A weighting filter is used to emphasize or suppress some aspects of a phenomenon compared to others, for measurement or other purposes.

== Audio applications ==
In each field of audio measurement, special units are used to indicate a weighted measurement as opposed to a basic physical measurement of energy level. For sound, the unit is the phon (1 kHz equivalent level).

=== Sound ===
Sound has three basic components, the wavelength, frequency, and speed. In sound measurement, we measure the loudness of the sound in decibels (dB). Decibels are logarithmic with 0 dB as the reference. There are also a range of frequencies that sounds can have. Frequency is the number of times a sine wave repeats itself in a second. Normal auditory systems can usually hear between 20 and 20,000 Hz. When we measure sound, the measurement instrument takes the incoming auditory signal and analyzes it for these different features. Weighting filters in these instruments then filter out certain frequencies and decibel levels depending on the filter. A weighted filters are most similar to natural human hearing. This allows the sound level meter to determine what decibel level the incoming sound would likely be for a normal hearing human's auditory system.

=== Loudness measurements ===
In the measurement of loudness, for example, an A-weighting filter is commonly used to emphasize frequencies around 3–6 kHz where the human ear is most sensitive, while attenuating very high and very low frequencies to which the ear is insensitive. The aim is to ensure that measured loudness corresponds well with subjectively perceived loudness.
A-weighting is only really valid for relatively quiet sounds and for pure tones as it is based on the 40-phon Fletcher–Munson equal-loudness contour. The B and C curves were intended for louder sounds (though they are less used) while the D curve is used in assessing loud aircraft noise (IEC 537). B curves filter out more medium loudness levels when compared to an A curves. This curve is rarely ever used in the assessment or monitoring of noise levels anymore. C curves differ from both A and B in the fact that they filter less of the lower and higher frequencies. The filter is a much flatter shape and is used in sound measurement in especially loud and noisy environments. A weighted curves follow a 40 phon curve while C weighted follows a 100 phon curve. The three curves differ not in their measurement of exposure levels, but in the frequencies measured. A weighted curves allow more frequencies equal to or less than 500 Hz through, which is most representative of the human ear at lower volumes.

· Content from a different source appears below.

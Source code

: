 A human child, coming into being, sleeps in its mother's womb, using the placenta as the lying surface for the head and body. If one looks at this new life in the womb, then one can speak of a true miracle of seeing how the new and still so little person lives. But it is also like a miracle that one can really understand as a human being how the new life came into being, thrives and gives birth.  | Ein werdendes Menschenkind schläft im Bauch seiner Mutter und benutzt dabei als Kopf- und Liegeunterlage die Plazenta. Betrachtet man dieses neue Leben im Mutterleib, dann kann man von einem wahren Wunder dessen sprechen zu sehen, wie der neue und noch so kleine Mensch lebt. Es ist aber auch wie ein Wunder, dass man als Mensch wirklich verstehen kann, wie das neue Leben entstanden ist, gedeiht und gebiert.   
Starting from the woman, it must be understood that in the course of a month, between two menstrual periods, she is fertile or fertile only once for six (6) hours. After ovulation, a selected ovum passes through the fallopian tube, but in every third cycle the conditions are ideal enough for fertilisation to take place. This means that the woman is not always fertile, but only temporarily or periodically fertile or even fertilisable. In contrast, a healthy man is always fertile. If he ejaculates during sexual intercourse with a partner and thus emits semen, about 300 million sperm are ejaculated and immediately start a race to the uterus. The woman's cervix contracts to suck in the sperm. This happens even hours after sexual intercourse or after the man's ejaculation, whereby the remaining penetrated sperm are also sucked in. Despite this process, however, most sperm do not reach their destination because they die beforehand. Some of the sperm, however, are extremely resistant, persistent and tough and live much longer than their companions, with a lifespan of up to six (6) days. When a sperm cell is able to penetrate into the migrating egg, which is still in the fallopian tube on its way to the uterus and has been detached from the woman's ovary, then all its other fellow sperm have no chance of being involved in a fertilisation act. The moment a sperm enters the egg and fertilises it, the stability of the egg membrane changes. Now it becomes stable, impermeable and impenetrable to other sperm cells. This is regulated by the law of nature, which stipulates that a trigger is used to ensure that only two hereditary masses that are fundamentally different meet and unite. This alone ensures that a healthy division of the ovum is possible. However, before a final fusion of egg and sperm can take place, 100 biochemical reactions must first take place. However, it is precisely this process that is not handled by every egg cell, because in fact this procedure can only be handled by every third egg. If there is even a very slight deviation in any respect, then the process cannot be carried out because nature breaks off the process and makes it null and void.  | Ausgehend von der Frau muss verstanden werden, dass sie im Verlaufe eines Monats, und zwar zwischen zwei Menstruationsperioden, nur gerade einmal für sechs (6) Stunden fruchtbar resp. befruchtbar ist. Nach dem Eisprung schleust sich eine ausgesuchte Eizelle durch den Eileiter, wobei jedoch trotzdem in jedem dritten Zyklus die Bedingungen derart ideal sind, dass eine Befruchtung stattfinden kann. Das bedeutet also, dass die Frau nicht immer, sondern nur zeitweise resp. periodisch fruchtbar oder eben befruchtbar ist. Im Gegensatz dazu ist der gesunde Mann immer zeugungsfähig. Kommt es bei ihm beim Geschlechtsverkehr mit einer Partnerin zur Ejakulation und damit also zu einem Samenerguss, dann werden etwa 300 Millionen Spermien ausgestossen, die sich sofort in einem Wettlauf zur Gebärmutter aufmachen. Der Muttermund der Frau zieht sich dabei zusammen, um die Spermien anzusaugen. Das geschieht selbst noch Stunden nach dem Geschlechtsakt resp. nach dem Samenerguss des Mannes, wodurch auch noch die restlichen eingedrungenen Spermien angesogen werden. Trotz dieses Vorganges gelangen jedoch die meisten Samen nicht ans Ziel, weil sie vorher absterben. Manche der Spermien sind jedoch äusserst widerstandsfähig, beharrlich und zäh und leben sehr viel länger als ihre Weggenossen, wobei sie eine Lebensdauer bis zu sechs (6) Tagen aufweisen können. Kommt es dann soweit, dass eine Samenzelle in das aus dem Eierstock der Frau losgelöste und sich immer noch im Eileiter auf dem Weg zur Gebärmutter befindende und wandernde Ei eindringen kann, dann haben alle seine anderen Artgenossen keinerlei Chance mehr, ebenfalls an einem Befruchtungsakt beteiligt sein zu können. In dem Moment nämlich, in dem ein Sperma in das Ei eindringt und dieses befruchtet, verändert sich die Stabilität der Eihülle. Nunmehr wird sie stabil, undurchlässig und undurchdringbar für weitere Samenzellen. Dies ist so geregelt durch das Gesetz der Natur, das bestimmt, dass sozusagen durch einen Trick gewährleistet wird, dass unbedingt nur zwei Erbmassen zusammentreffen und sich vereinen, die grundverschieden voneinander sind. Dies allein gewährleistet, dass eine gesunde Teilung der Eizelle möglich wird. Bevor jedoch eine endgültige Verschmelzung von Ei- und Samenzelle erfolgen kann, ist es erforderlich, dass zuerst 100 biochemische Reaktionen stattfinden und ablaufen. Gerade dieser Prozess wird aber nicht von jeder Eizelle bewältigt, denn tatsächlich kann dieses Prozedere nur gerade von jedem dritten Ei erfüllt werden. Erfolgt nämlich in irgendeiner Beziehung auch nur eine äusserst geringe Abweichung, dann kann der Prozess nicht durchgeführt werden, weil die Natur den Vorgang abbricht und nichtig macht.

=== Loudness measurements with weighting filters ===
There are a variety of reasons for measuring sound. This includes following regulations to protect worker's hearing, following noise ordinances, in telecommunications, and many more. At the basis of sound measurement is the idea of breaking down an incoming signal based on its different properties. Every incoming sinusoidal wave of sound has a frequency and amplitude. Using this information, a sound level can be deduced from the root-sums-of-squares of the amplitudes of all the incoming auditory information. Whether using a sound level meter or a noise dosimeter, the processing is somewhat similar. With a calibrated sound level meter, the incoming sounds are going to be picked up by the microphone and then measured by the internal electronic circuits. The sound measurement that the device outputs can be filtered through an A, B, or C weighting curve. The curve used will have slight effects on the resulting decibel level.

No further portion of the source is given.